On June 14, 1775, the Continental Congress adopted a resolution creating the Continental Army. This was a significant move in the formation of the United States, as it sought to unify the military forces of the 13 colonies under one command – General George Washington – in its fight against the British.
Before this, since the battles of Lexington and Concord on April 19, the Revolution had relied almost entirely on the efforts of local militia, groups of men who fought for their freedom with their own guns and their own resources. While these men were not part of the Continental Army, they were an effective force, and continued to be a vital part of the Revolution, even after the formation of the Army. But now, with a central command, there was the beginnings of a national armed force.
Later, after the Revolution was won, and the Constitution established, Congress sought to make right an oversight. It adopted the first set of ten amendments, known collectively as the Bill of Rights. One of those, the Second Amendment, recognized the part the militias played in the Revolution, when it said that the militia was “necessary to the security of a free state,” and it enumerated the “right of the people to keep and bear arms shall not be infringed.”

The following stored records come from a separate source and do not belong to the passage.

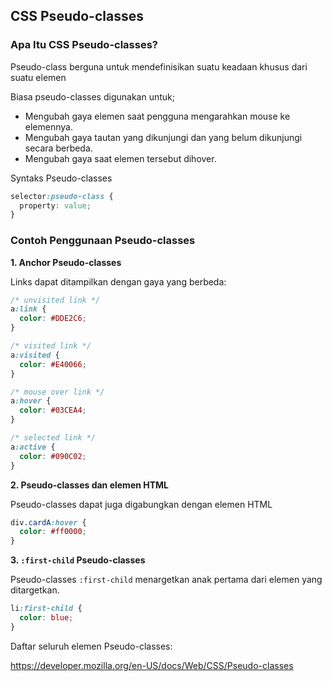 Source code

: ## CSS Pseudo-classes

### Apa Itu CSS Pseudo-classes?
Pseudo-class berguna untuk mendefinisikan suatu keadaan khusus dari suatu elemen

Biasa pseudo-classes digunakan untuk;
- Mengubah gaya elemen saat pengguna mengarahkan mouse ke elemennya.
- Mengubah gaya tautan yang dikunjungi dan yang belum dikunjungi secara berbeda.
- Mengubah gaya saat elemen tersebut dihover.

Syntaks Pseudo-classes
```CSS
selector:pseudo-class {
  property: value;
}
```

### Contoh Penggunaan Pseudo-classes

**1. Anchor Pseudo-classes**

Links dapat ditampilkan dengan gaya yang berbeda:
```CSS
/* unvisited link */
a:link {
  color: #DDE2C6;
}

/* visited link */
a:visited {
  color: #E40066;
}

/* mouse over link */
a:hover {
  color: #03CEA4;
}

/* selected link */
a:active {
  color: #090C02;
}
```

**2. Pseudo-classes dan elemen HTML**

Pseudo-classes dapat juga digabungkan dengan elemen HTML
```CSS
div.cardA:hover {
  color: #ff0000;
}
```

**3. `:first-child` Pseudo-classes**

Pseudo-classes `:first-child` menargetkan anak pertama dari elemen yang ditargetkan.

```CSS
li:first-child {
  color: blue;
}
```

Daftar seluruh elemen Pseudo-classes: 

https://developer.mozilla.org/en-US/docs/Web/CSS/Pseudo-classes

So, how did we get to the “well regulated militia = National Guard” idea? This misunderstanding rises from the fact that most people don’t use the word “regulated” the way our founding fathers did. They used it in the same way we use it when speaking with a gunsmith about a double barreled shotgun or a double rifle. In that sense, to regulate these guns means to adjust them so that both barrels shoot to hit the same target point. A well regulated militia is then a group of citizens who are proficient in arms, and can all shoot well enough to hit the same targets.
Today’s “well regulated militia” means that we citizens, men and women, must be prepared to protect our homeland, the same way the militia did in 1775. We need to practice so we can all hit the same target point if the time comes. While fewer of us may come to shooting from a military background, this doesn’t excuse us from that responsibility, nor preclude us from that right.
Interestingly, exactly two years after the establishment of the Continental Army in 1775, the Congress adopted the familiar Stars and Stripes as the national flag of the United States.
While you celebrate Flag Day today, remember our army as well, and the well regulated militia that stands behind them.